WHAT YOU NEED TO DO. Please return the lines below verbatim, beginning at the one that has "- **Garbage collection**: The" and stopping after the one that has "### Distributed tracing modes", and add no other lines.

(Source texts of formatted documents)
□ □ □ □
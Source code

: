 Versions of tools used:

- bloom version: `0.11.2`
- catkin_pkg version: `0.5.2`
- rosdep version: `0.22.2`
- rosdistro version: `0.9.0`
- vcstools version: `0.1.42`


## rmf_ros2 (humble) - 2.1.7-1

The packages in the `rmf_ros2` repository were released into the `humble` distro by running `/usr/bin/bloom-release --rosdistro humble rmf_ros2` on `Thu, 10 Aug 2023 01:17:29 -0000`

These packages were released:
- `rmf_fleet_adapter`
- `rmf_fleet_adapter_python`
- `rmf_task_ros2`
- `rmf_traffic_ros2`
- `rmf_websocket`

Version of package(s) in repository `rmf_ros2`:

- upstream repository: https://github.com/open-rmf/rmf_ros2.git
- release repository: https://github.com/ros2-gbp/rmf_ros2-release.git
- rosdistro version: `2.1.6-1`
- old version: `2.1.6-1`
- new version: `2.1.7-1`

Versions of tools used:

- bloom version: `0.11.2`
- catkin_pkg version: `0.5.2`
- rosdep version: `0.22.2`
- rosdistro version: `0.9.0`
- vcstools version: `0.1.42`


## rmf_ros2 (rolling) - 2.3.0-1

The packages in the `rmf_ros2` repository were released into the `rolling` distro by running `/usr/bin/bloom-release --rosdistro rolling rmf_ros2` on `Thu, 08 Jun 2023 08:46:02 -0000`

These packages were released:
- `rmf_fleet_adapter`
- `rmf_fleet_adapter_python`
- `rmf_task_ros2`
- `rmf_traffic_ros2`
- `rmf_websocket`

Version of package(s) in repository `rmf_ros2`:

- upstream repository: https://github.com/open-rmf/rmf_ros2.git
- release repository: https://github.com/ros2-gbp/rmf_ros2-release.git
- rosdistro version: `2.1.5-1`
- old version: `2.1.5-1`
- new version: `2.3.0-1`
□ □ □ □
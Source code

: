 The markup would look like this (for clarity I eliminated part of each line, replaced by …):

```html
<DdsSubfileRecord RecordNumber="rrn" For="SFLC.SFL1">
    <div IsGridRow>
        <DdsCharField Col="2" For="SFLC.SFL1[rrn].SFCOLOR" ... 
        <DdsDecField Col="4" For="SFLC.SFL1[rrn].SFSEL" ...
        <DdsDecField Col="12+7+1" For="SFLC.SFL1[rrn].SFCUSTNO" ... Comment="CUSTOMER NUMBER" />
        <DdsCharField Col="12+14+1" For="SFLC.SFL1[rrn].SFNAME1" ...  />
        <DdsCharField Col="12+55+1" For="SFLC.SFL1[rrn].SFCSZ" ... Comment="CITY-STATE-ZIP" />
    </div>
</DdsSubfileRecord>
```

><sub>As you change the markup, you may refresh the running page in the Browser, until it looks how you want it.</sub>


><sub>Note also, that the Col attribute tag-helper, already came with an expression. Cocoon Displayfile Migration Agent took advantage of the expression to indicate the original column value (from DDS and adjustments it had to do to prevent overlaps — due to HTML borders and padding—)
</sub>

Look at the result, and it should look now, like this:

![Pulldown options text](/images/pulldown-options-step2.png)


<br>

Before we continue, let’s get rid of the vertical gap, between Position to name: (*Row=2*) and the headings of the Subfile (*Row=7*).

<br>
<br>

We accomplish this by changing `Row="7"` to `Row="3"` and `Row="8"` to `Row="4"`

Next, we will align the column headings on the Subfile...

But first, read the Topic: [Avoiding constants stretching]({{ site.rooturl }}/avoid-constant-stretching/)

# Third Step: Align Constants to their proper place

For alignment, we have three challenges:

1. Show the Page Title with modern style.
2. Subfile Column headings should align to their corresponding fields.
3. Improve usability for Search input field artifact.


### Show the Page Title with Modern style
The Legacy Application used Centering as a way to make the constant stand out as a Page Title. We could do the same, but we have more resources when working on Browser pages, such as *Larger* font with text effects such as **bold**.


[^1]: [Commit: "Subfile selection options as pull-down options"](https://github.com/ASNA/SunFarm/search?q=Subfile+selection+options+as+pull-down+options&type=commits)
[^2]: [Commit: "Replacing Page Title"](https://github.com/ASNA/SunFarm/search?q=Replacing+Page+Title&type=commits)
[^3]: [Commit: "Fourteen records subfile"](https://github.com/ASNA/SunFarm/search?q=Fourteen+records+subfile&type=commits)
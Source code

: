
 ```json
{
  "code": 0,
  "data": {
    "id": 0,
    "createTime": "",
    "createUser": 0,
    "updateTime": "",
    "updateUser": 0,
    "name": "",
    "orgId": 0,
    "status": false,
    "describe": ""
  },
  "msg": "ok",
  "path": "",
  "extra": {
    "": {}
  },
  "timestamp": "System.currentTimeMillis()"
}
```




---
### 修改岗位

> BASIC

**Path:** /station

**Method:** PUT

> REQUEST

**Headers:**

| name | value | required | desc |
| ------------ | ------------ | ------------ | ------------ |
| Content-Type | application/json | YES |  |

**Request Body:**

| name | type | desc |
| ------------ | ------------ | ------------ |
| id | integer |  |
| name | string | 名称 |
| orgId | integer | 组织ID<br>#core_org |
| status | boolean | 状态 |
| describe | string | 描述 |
□ □ □ □
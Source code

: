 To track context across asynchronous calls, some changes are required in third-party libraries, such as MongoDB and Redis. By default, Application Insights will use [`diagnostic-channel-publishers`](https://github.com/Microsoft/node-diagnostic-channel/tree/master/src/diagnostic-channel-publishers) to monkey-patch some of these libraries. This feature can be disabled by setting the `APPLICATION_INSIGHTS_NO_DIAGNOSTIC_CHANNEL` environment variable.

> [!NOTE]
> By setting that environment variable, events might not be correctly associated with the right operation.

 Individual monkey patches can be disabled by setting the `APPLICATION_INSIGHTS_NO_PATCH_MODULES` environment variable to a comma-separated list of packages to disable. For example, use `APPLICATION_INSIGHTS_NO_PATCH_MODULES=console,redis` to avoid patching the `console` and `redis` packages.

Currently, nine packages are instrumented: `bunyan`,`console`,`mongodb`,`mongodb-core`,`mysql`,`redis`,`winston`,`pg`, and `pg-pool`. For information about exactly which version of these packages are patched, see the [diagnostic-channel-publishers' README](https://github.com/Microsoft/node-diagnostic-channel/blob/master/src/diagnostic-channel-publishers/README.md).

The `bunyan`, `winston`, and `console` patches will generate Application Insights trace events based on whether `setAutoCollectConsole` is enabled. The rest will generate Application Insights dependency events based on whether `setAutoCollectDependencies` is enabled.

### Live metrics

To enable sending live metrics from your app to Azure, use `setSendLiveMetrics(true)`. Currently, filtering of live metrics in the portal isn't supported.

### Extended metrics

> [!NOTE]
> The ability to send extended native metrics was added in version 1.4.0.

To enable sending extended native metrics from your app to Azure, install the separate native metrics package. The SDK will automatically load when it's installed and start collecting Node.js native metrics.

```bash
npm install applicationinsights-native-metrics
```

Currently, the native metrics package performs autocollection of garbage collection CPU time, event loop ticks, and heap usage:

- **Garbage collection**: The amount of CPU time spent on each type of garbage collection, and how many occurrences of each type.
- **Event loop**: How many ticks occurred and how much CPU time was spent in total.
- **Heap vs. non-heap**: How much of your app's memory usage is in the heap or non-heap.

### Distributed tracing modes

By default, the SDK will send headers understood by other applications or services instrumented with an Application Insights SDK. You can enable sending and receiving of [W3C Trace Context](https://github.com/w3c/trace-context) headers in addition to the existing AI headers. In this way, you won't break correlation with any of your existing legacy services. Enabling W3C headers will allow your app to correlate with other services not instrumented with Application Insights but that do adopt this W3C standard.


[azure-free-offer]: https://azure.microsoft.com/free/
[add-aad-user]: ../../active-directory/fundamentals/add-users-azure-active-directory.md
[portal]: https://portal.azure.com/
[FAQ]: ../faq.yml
□ □ □ □
ANSWER SECTION.
- **Garbage collection**: The amount of CPU time spent on each type of garbage collection, and how many occurrences of each type.
- **Event loop**: How many ticks occurred and how much CPU time was spent in total.
- **Heap vs. non-heap**: How much of your app's memory usage is in the heap or non-heap.

### Distributed tracing modes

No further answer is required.